How to complete this task:
Beginning with the line that contains "### Benchmarking", output each line below exactly through the last one, both included, and nothing else.

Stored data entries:
========
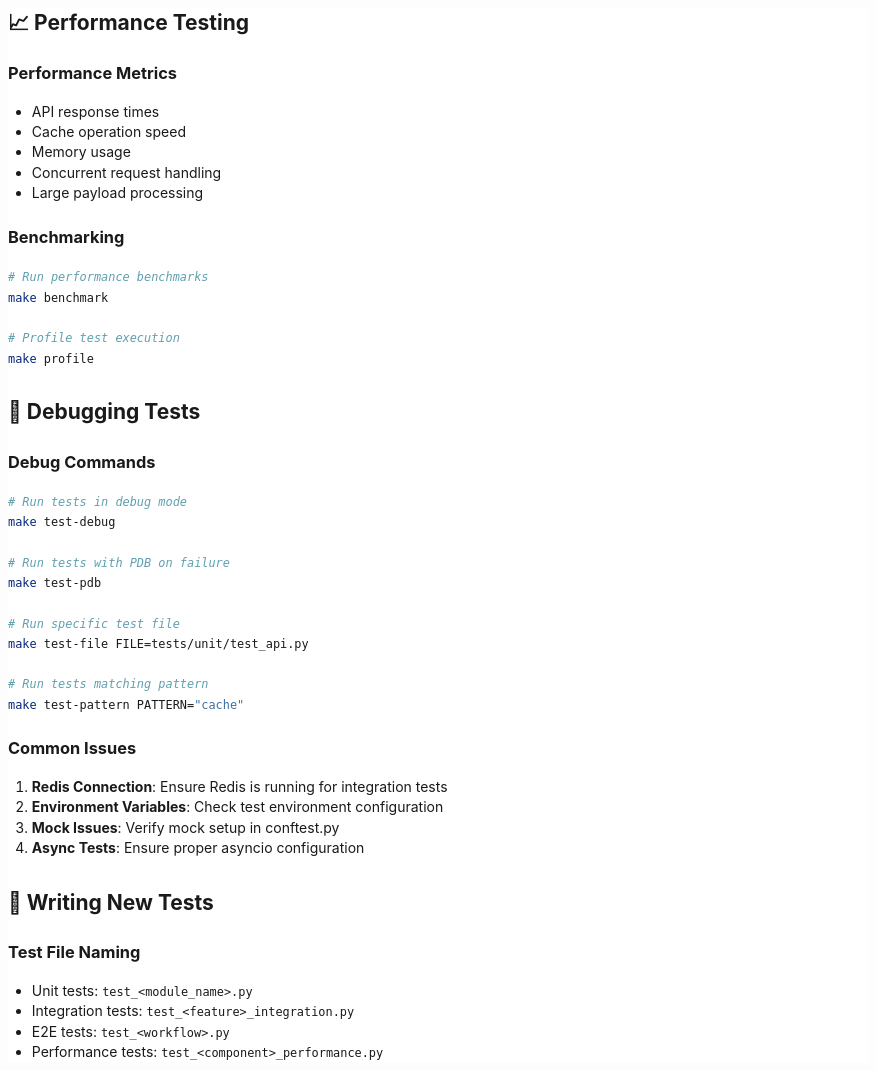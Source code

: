 ## 📈 Performance Testing

### Performance Metrics
- API response times
- Cache operation speed
- Memory usage
- Concurrent request handling
- Large payload processing

### Benchmarking
```bash
# Run performance benchmarks
make benchmark

# Profile test execution
make profile
```

## 🐛 Debugging Tests

### Debug Commands
```bash
# Run tests in debug mode
make test-debug

# Run tests with PDB on failure
make test-pdb

# Run specific test file
make test-file FILE=tests/unit/test_api.py

# Run tests matching pattern
make test-pattern PATTERN="cache"
```

### Common Issues
1. **Redis Connection**: Ensure Redis is running for integration tests
2. **Environment Variables**: Check test environment configuration
3. **Mock Issues**: Verify mock setup in conftest.py
4. **Async Tests**: Ensure proper asyncio configuration

## 📝 Writing New Tests

### Test File Naming
- Unit tests: `test_<module_name>.py`
- Integration tests: `test_<feature>_integration.py`
- E2E tests: `test_<workflow>.py`
- Performance tests: `test_<component>_performance.py`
========
Response area:
### Benchmarking
```bash
# Run performance benchmarks
make benchmark

# Profile test execution
make profile
```

## 🐛 Debugging Tests

### Debug Commands
```bash
# Run tests in debug mode
make test-debug

# Run tests with PDB on failure
make test-pdb

# Run specific test file
make test-file FILE=tests/unit/test_api.py

# Run tests matching pattern
make test-pattern PATTERN="cache"
```

### Common Issues
1. **Redis Connection**: Ensure Redis is running for integration tests
2. **Environment Variables**: Check test environment configuration
3. **Mock Issues**: Verify mock setup in conftest.py
4. **Async Tests**: Ensure proper asyncio configuration

## 📝 Writing New Tests

### Test File Naming
- Unit tests: `test_<module_name>.py`
- Integration tests: `test_<feature>_integration.py`
- E2E tests: `test_<workflow>.py`
- Performance tests: `test_<component>_performance.py`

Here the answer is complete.